[[ RECORD SET, beginning ]]

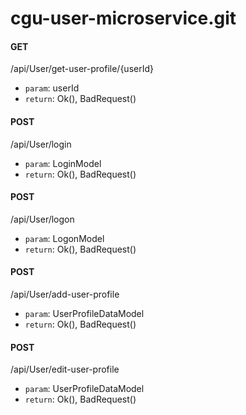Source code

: # cgu-user-microservice.git

#### GET
/api/User/get-user-profile/{userId}
- `param`: userId 
- `return`: Ok(), BadRequest()

#### POST
/api/User/login
- `param`: LoginModel 
- `return`: Ok(), BadRequest()

#### POST
/api/User/logon
- `param`: LogonModel 
- `return`: Ok(), BadRequest()

#### POST
/api/User/add-user-profile
- `param`: UserProfileDataModel 
- `return`: Ok(), BadRequest()

#### POST
/api/User/edit-user-profile
- `param`: UserProfileDataModel 
- `return`: Ok(), BadRequest()

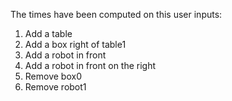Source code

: The times have been computed on this user inputs:
1. Add a table
2. Add a box right of table1
3. Add a robot in front
4. Add a robot in front on the right
5. Remove box0
6. Remove robot1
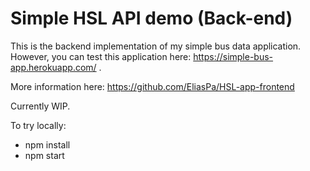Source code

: # Simple HSL API demo (Back-end)
This is the backend implementation of my simple bus data application.
However, you can test this application here: https://simple-bus-app.herokuapp.com/ .

More information here: https://github.com/EliasPa/HSL-app-frontend

Currently WIP.

To try locally: 

* npm install
* npm start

[[ RECORD SET, end ]]

#### WHAT IS NEEDED
Retype word for word the span of lines above that begins with the line containing "1. Add a table" and ends with the last line of the records; skip all pictures.

#### THE ANSWER
1. Add a table
2. Add a box right of table1
3. Add a robot in front
4. Add a robot in front on the right
5. Remove box0
6. Remove robot1
Source code

: # Simple HSL API demo (Back-end)
This is the backend implementation of my simple bus data application.
However, you can test this application here: https://simple-bus-app.herokuapp.com/ .

More information here: https://github.com/EliasPa/HSL-app-frontend

Currently WIP.

To try locally: 

* npm install
* npm start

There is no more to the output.